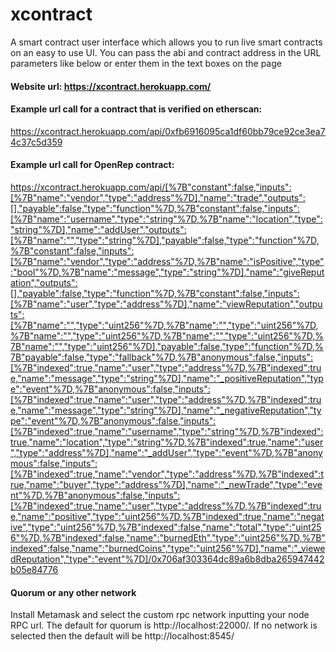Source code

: # xcontract
A smart contract user interface which allows you to run live smart contracts on an easy to use UI. You can pass the abi and contract address in the URL parameters like below or enter them in the text boxes on the page

#### Website url: https://xcontract.herokuapp.com/

#### Example url call for a contract that is verified on etherscan:
https://xcontract.herokuapp.com/api/0xfb6916095ca1df60bb79ce92ce3ea74c37c5d359

#### Example url call for OpenRep contract: 
https://xcontract.herokuapp.com/api/[%7B"constant":false,"inputs":[%7B"name":"vendor","type":"address"%7D],"name":"trade","outputs":[],"payable":false,"type":"function"%7D,%7B"constant":false,"inputs":[%7B"name":"username","type":"string"%7D,%7B"name":"location","type":"string"%7D],"name":"addUser","outputs":[%7B"name":"","type":"string"%7D],"payable":false,"type":"function"%7D,%7B"constant":false,"inputs":[%7B"name":"vendor","type":"address"%7D,%7B"name":"isPositive","type":"bool"%7D,%7B"name":"message","type":"string"%7D],"name":"giveReputation","outputs":[],"payable":false,"type":"function"%7D,%7B"constant":false,"inputs":[%7B"name":"user","type":"address"%7D],"name":"viewReputation","outputs":[%7B"name":"","type":"uint256"%7D,%7B"name":"","type":"uint256"%7D,%7B"name":"","type":"uint256"%7D,%7B"name":"","type":"uint256"%7D,%7B"name":"","type":"uint256"%7D],"payable":false,"type":"function"%7D,%7B"payable":false,"type":"fallback"%7D,%7B"anonymous":false,"inputs":[%7B"indexed":true,"name":"user","type":"address"%7D,%7B"indexed":true,"name":"message","type":"string"%7D],"name":"_positiveReputation","type":"event"%7D,%7B"anonymous":false,"inputs":[%7B"indexed":true,"name":"user","type":"address"%7D,%7B"indexed":true,"name":"message","type":"string"%7D],"name":"_negativeReputation","type":"event"%7D,%7B"anonymous":false,"inputs":[%7B"indexed":true,"name":"username","type":"string"%7D,%7B"indexed":true,"name":"location","type":"string"%7D,%7B"indexed":true,"name":"user","type":"address"%7D],"name":"_addUser","type":"event"%7D,%7B"anonymous":false,"inputs":[%7B"indexed":true,"name":"vendor","type":"address"%7D,%7B"indexed":true,"name":"buyer","type":"address"%7D],"name":"_newTrade","type":"event"%7D,%7B"anonymous":false,"inputs":[%7B"indexed":true,"name":"user","type":"address"%7D,%7B"indexed":true,"name":"positive","type":"uint256"%7D,%7B"indexed":true,"name":"negative","type":"uint256"%7D,%7B"indexed":false,"name":"total","type":"uint256"%7D,%7B"indexed":false,"name":"burnedEth","type":"uint256"%7D,%7B"indexed":false,"name":"burnedCoins","type":"uint256"%7D],"name":"_viewedReputation","type":"event"%7D]/0x706af303364dc89a6b8dba265947442b05e84776

#### Quorum or any other network
Install Metamask and select the custom rpc network inputting your node RPC url. The default for quorum is http://localhost:22000/. If no network is selected then the default will be http://localhost:8545/
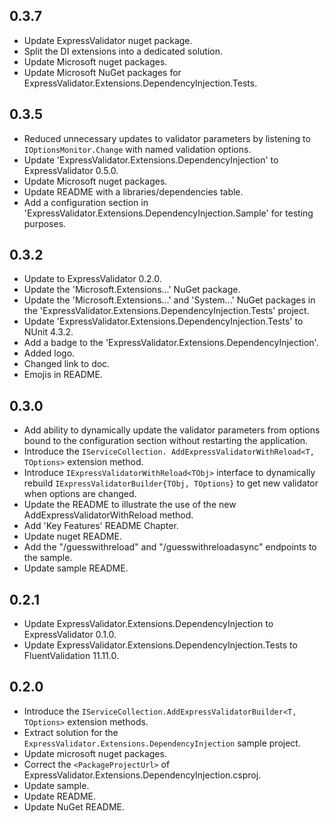 ## 0.3.7

- Update ExpressValidator nuget package.
- Split the DI extensions into a dedicated solution.
- Update Microsoft nuget packages.
- Update Microsoft NuGet packages for ExpressValidator.Extensions.DependencyInjection.Tests.


## 0.3.5

- Reduced unnecessary updates to validator parameters by listening to `IOptionsMonitor.Change` with named validation options.
- Update 'ExpressValidator.Extensions.DependencyInjection' to ExpressValidator 0.5.0.
- Update Microsoft nuget packages.
- Update README with a libraries/dependencies table.
- Add a configuration section in 'ExpressValidator.Extensions.DependencyInjection.Sample' for testing purposes.


## 0.3.2

- Update to ExpressValidator 0.2.0.
- Update the 'Microsoft.Extensions...' NuGet package.
- Update the 'Microsoft.Extensions...' and 'System...' NuGet packages in the 'ExpressValidator.Extensions.DependencyInjection.Tests' project.
- Update 'ExpressValidator.Extensions.DependencyInjection.Tests' to NUnit 4.3.2.
- Add a badge to the 'ExpressValidator.Extensions.DependencyInjection'.
- Added logo.
- Changed link to doc.
- Emojis in README.


## 0.3.0

- Add ability to dynamically update the validator parameters from options bound to the configuration section without restarting the application.
- Introduce the `IServiceCollection. AddExpressValidatorWithReload<T, TOptions>` extension method.
- Introduce `IExpressValidatorWithReload<TObj>` interface to dynamically rebuild `IExpressValidatorBuilder{TObj, TOptions}` to get new validator when options are changed.
- Update the README to illustrate the use of the new AddExpressValidatorWithReload method.
- Add 'Key Features' README Chapter.
- Update nuget README.
- Add the "/guesswithreload" and "/guesswithreloadasync" endpoints to the sample.
- Update sample README.


## 0.2.1

- Update ExpressValidator.Extensions.DependencyInjection to ExpressValidator 0.1.0.  
- Update ExpressValidator.Extensions.DependencyInjection.Tests to FluentValidation 11.11.0.


## 0.2.0

- Introduce the `IServiceCollection.AddExpressValidatorBuilder<T, TOptions>` extension methods.
- Extract solution for the `ExpressValidator.Extensions.DependencyInjection` sample project.
- Update microsoft nuget packages.
- Correct the `<PackageProjectUrl>` of ExpressValidator.Extensions.DependencyInjection.csproj.
- Update sample.
- Update README.
- Update NuGet README.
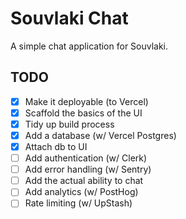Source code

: # Souvlaki Chat

A simple chat application for Souvlaki.

## TODO

- [x] Make it deployable (to Vercel)
- [x] Scaffold the basics of the UI
- [x] Tidy up build process
- [x] Add a database (w/ Vercel Postgres)
- [x] Attach db to UI
- [ ] Add authentication (w/ Clerk)
- [ ] Add error handling (w/ Sentry)
- [ ] Add the actual ability to chat
- [ ] Add analytics (w/ PostHog)
- [ ] Rate limiting (w/ UpStash)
────────────────────
### EXERCISE GOAL
In transcribing the lines above, omit the images and keep all else exact.

### RESPONSE BELOW
Source code

: # xcontract
A smart contract user interface which allows you to run live smart contracts on an easy to use UI. You can pass the abi and contract address in the URL parameters like below or enter them in the text boxes on the page

#### Website url: https://xcontract.herokuapp.com/

#### Example url call for a contract that is verified on etherscan:
https://xcontract.herokuapp.com/api/0xfb6916095ca1df60bb79ce92ce3ea74c37c5d359

#### Example url call for OpenRep contract: 
https://xcontract.herokuapp.com/api/[%7B"constant":false,"inputs":[%7B"name":"vendor","type":"address"%7D],"name":"trade","outputs":[],"payable":false,"type":"function"%7D,%7B"constant":false,"inputs":[%7B"name":"username","type":"string"%7D,%7B"name":"location","type":"string"%7D],"name":"addUser","outputs":[%7B"name":"","type":"string"%7D],"payable":false,"type":"function"%7D,%7B"constant":false,"inputs":[%7B"name":"vendor","type":"address"%7D,%7B"name":"isPositive","type":"bool"%7D,%7B"name":"message","type":"string"%7D],"name":"giveReputation","outputs":[],"payable":false,"type":"function"%7D,%7B"constant":false,"inputs":[%7B"name":"user","type":"address"%7D],"name":"viewReputation","outputs":[%7B"name":"","type":"uint256"%7D,%7B"name":"","type":"uint256"%7D,%7B"name":"","type":"uint256"%7D,%7B"name":"","type":"uint256"%7D,%7B"name":"","type":"uint256"%7D],"payable":false,"type":"function"%7D,%7B"payable":false,"type":"fallback"%7D,%7B"anonymous":false,"inputs":[%7B"indexed":true,"name":"user","type":"address"%7D,%7B"indexed":true,"name":"message","type":"string"%7D],"name":"_positiveReputation","type":"event"%7D,%7B"anonymous":false,"inputs":[%7B"indexed":true,"name":"user","type":"address"%7D,%7B"indexed":true,"name":"message","type":"string"%7D],"name":"_negativeReputation","type":"event"%7D,%7B"anonymous":false,"inputs":[%7B"indexed":true,"name":"username","type":"string"%7D,%7B"indexed":true,"name":"location","type":"string"%7D,%7B"indexed":true,"name":"user","type":"address"%7D],"name":"_addUser","type":"event"%7D,%7B"anonymous":false,"inputs":[%7B"indexed":true,"name":"vendor","type":"address"%7D,%7B"indexed":true,"name":"buyer","type":"address"%7D],"name":"_newTrade","type":"event"%7D,%7B"anonymous":false,"inputs":[%7B"indexed":true,"name":"user","type":"address"%7D,%7B"indexed":true,"name":"positive","type":"uint256"%7D,%7B"indexed":true,"name":"negative","type":"uint256"%7D,%7B"indexed":false,"name":"total","type":"uint256"%7D,%7B"indexed":false,"name":"burnedEth","type":"uint256"%7D,%7B"indexed":false,"name":"burnedCoins","type":"uint256"%7D],"name":"_viewedReputation","type":"event"%7D]/0x706af303364dc89a6b8dba265947442b05e84776

#### Quorum or any other network
Install Metamask and select the custom rpc network inputting your node RPC url. The default for quorum is http://localhost:22000/. If no network is selected then the default will be http://localhost:8545/
 ## 0.3.7

- Update ExpressValidator nuget package.
- Split the DI extensions into a dedicated solution.
- Update Microsoft nuget packages.
- Update Microsoft NuGet packages for ExpressValidator.Extensions.DependencyInjection.Tests.


## 0.3.5

- Reduced unnecessary updates to validator parameters by listening to `IOptionsMonitor.Change` with named validation options.
- Update 'ExpressValidator.Extensions.DependencyInjection' to ExpressValidator 0.5.0.
- Update Microsoft nuget packages.
- Update README with a libraries/dependencies table.
- Add a configuration section in 'ExpressValidator.Extensions.DependencyInjection.Sample' for testing purposes.


## 0.3.2

- Update to ExpressValidator 0.2.0.
- Update the 'Microsoft.Extensions...' NuGet package.
- Update the 'Microsoft.Extensions...' and 'System...' NuGet packages in the 'ExpressValidator.Extensions.DependencyInjection.Tests' project.
- Update 'ExpressValidator.Extensions.DependencyInjection.Tests' to NUnit 4.3.2.
- Add a badge to the 'ExpressValidator.Extensions.DependencyInjection'.
- Added logo.
- Changed link to doc.
- Emojis in README.


## 0.3.0

- Add ability to dynamically update the validator parameters from options bound to the configuration section without restarting the application.
- Introduce the `IServiceCollection. AddExpressValidatorWithReload<T, TOptions>` extension method.
- Introduce `IExpressValidatorWithReload<TObj>` interface to dynamically rebuild `IExpressValidatorBuilder{TObj, TOptions}` to get new validator when options are changed.
- Update the README to illustrate the use of the new AddExpressValidatorWithReload method.
- Add 'Key Features' README Chapter.
- Update nuget README.
- Add the "/guesswithreload" and "/guesswithreloadasync" endpoints to the sample.
- Update sample README.


## 0.2.1

- Update ExpressValidator.Extensions.DependencyInjection to ExpressValidator 0.1.0.  
- Update ExpressValidator.Extensions.DependencyInjection.Tests to FluentValidation 11.11.0.


## 0.2.0

- Introduce the `IServiceCollection.AddExpressValidatorBuilder<T, TOptions>` extension methods.
- Extract solution for the `ExpressValidator.Extensions.DependencyInjection` sample project.
- Update microsoft nuget packages.
- Correct the `<PackageProjectUrl>` of ExpressValidator.Extensions.DependencyInjection.csproj.
- Update sample.
- Update README.
- Update NuGet README.
Source code

: # Souvlaki Chat

A simple chat application for Souvlaki.

## TODO

- [x] Make it deployable (to Vercel)
- [x] Scaffold the basics of the UI
- [x] Tidy up build process
- [x] Add a database (w/ Vercel Postgres)
- [x] Attach db to UI
- [ ] Add authentication (w/ Clerk)
- [ ] Add error handling (w/ Sentry)
- [ ] Add the actual ability to chat
- [ ] Add analytics (w/ PostHog)
- [ ] Rate limiting (w/ UpStash)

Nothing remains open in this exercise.